# Work to be completed
Each line in the material below, starting at the one with "- 🌱 I’m currently learning .." and ending at the one with "6. [Première Ingress", is to be reproduced exactly; no picture is to be copied.
*** Begin section ***
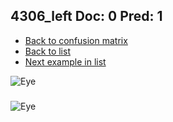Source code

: ## 4306_left Doc: 0 Pred: 1
- [Back to confusion matrix](https://github.com/juliandewit/kaggle_retinopathy/blob/master/matrix.md)
- [Back to list](https://github.com/juliandewit/kaggle_retinopathy/blob/master/lists/01/list.md)
- [Next example in list](https://github.com/juliandewit/kaggle_retinopathy/blob/master/lists/01/43/43061_right.md)

![Eye](https://retinopaty.blob.core.windows.net/size1024/4306_left_0.jpeg)

### 

![Eye]()
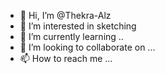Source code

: - 👋 Hi, I’m @Thekra-Alz
- 👀 I’m interested in sketching
- 🌱 I’m currently learning ..
- 💞️ I’m looking to collaborate on ...
- 📫 How to reach me ...

<!---
Thekra-Alz/Thekra-Alz is a ✨ special ✨ repository because its `README.md` (this file) appears on your GitHub profile.
You can click the Preview link to take a look at your changes.
--->
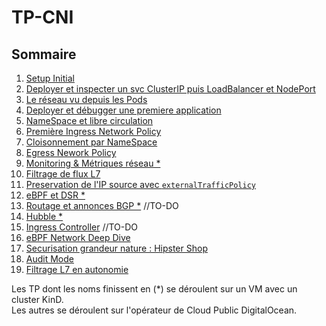 # TP-CNI

## Sommaire
1. [Setup Initial](/docs/TP01.md)
2. [Deployer et inspecter un svc ClusterIP puis LoadBalancer et NodePort](/docs/TP02.md)
3. [Le réseau vu depuis les Pods](/docs/TP03.md)
4. [Deployer et débugger une premiere application](/docs/TP04.md)
5. [NameSpace et libre circulation](/docs/TP05.md)
6. [Première Ingress Network Policy](/docs/TP06.md)
7. [Cloisonnement par NameSpace](/docs/TP07.md)
8. [Egress Nework Policy](/docs/TP08.md)
9. [Monitoring & Métriques réseau *](/docs/TP09.md)
10. [Filtrage de flux L7](/docs/TP10.md)
11. [Preservation de l'IP source avec `externalTrafficPolicy`](/docs/TP11.md)
12. [eBPF et DSR *](/docs/TP12.md)
13. [Routage et annonces BGP *](/docs/TP13.md) //TO-DO
14. [Hubble *](/docs/TP14.md)
15. [Ingress Controller](/docs/TP13.md) //TO-DO
16. [eBPF Network Deep Dive](/docs/TP16.md)
17. [Securisation grandeur nature : Hipster Shop](/docs/TP17.md)
18. [Audit Mode](/docs/TP18.md)
19. [Filtrage L7 en autonomie](/docs/TP19.md)

Les TP dont les noms finissent en (*) se déroulent sur un VM avec un cluster KinD.  
Les autres se déroulent sur l'opérateur de Cloud Public DigitalOcean.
*** End section ***
# Answer box
- 🌱 I’m currently learning ..
- 💞️ I’m looking to collaborate on ...
- 📫 How to reach me ...

<!---
Thekra-Alz/Thekra-Alz is a ✨ special ✨ repository because its `README.md` (this file) appears on your GitHub profile.
You can click the Preview link to take a look at your changes.
--->
 # TP-CNI

## Sommaire
1. [Setup Initial](/docs/TP01.md)
2. [Deployer et inspecter un svc ClusterIP puis LoadBalancer et NodePort](/docs/TP02.md)
3. [Le réseau vu depuis les Pods](/docs/TP03.md)
4. [Deployer et débugger une premiere application](/docs/TP04.md)
5. [NameSpace et libre circulation](/docs/TP05.md)
6. [Première Ingress Network Policy](/docs/TP06.md)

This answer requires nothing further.